Research and prototyping are often performed in scripting languages Python and R, but these languages are designed for fast iteration, not performance ingesting and processing data. Processing large quantities of data, such as those that relate to market microstructure, is a bottleneck that slows down research and production predictions, as generating the final samples from scratch can take hours to complete. While many vendors support accessing aggregated price and volume data in the form of traditional OHLC candlestick bars, these so-called “time bars” are known to have less desirable statistical properties than some of the alternatives.

Additionally, many vendors who provide programmatic access to the source data have limited history available. Feat is designed to always capture the latest data so that aged out underlying data is still available even when the window of available history shifts forward. It has support for pulling such data to a local machine using data providers’ APIs as well as further refining it into samples useful for analysis.

Feat can also be configured to work on data from providers it has not been precoded to support, such as a historical tick data CSV with arbitrary field names.

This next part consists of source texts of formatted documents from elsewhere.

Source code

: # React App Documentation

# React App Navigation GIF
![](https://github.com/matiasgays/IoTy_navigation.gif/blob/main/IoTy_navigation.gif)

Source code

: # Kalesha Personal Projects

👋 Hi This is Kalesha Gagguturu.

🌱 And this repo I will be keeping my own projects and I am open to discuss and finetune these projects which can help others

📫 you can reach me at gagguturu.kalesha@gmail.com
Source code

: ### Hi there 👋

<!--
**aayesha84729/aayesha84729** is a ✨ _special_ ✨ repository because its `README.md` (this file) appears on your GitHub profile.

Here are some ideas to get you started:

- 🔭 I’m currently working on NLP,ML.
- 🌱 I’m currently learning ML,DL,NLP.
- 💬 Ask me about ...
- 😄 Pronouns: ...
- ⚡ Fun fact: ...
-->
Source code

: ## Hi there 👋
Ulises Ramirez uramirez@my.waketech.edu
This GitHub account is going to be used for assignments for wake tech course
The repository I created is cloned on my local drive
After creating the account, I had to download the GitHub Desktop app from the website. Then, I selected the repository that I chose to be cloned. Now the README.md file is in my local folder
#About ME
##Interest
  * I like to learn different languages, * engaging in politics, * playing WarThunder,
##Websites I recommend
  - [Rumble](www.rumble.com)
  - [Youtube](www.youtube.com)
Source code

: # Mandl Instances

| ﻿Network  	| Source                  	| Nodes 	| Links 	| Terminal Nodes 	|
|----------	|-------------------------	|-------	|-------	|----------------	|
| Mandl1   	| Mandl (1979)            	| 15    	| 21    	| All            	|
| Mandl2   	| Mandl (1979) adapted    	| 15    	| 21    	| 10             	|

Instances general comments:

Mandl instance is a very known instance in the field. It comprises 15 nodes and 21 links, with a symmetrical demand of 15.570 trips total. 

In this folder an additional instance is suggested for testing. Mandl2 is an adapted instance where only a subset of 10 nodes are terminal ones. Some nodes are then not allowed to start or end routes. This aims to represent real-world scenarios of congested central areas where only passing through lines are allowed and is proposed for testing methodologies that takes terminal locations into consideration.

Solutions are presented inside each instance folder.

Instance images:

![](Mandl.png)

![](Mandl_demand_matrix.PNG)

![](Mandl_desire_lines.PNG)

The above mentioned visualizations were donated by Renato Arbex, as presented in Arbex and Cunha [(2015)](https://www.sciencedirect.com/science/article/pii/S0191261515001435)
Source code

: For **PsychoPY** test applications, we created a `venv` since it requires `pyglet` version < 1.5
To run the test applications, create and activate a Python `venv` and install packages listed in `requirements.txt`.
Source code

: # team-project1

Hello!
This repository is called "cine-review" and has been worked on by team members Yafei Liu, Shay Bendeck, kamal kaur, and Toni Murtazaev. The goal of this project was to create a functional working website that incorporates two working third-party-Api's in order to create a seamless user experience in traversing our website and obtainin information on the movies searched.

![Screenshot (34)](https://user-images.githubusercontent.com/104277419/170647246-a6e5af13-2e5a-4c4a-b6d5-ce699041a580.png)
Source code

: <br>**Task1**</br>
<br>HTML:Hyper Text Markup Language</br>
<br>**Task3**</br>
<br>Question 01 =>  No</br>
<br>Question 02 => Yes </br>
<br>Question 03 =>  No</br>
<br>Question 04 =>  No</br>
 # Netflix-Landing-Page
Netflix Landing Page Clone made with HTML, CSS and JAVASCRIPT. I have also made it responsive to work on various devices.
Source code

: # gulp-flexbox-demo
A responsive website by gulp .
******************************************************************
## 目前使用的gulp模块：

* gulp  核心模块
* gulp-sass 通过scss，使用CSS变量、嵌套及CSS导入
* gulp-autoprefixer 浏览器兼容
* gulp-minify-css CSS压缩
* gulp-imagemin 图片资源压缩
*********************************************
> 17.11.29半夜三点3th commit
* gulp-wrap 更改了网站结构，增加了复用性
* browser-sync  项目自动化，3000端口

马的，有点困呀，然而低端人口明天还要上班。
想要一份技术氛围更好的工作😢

In the Future, we want to expand Feat to rapidly generate data that is useful for forecasting models but can be slow to generate, such as autocorrelation, bubble tests, triple barrier labels, and more.

Benchmarks

Fast is easy to claim. It’s harder to back up with data.

Here is one example of Feat processing dollar bars from a BTCUSDT Binance trade data CSV from CryptoArchive. This test was executed on a t3a.xlarge instance (with 4 vCPUs and 16GB memory) on AWS, with the source file on the standard root block device (EBS). The bars are sampled at a rate of $7,000,000 per bar.

$ feat bars dollar \
    BTCUSDT \
    --timestamp_index 3 \
    --last_index 1 \
    --volume_index 2 \
    --delimiter "|"
INFO feat::bars: Processing ticks into bars out_dir_path="bars/BTCUSDT" in_dir_path="ticks/BTCUSDT" symbol="BTCUSDT"
INFO feat::bars: Sampling dollar bars out_file="bars/BTCUSDT/dollar-2021-09-12-17-11-39.csv"
INFO feat: Finished all seconds=399

The source file is about 43GB large and it takes ~6.5 minutes to process the dollar bars. For comparison, wc -l on the tick file takes ~4.5 minutes.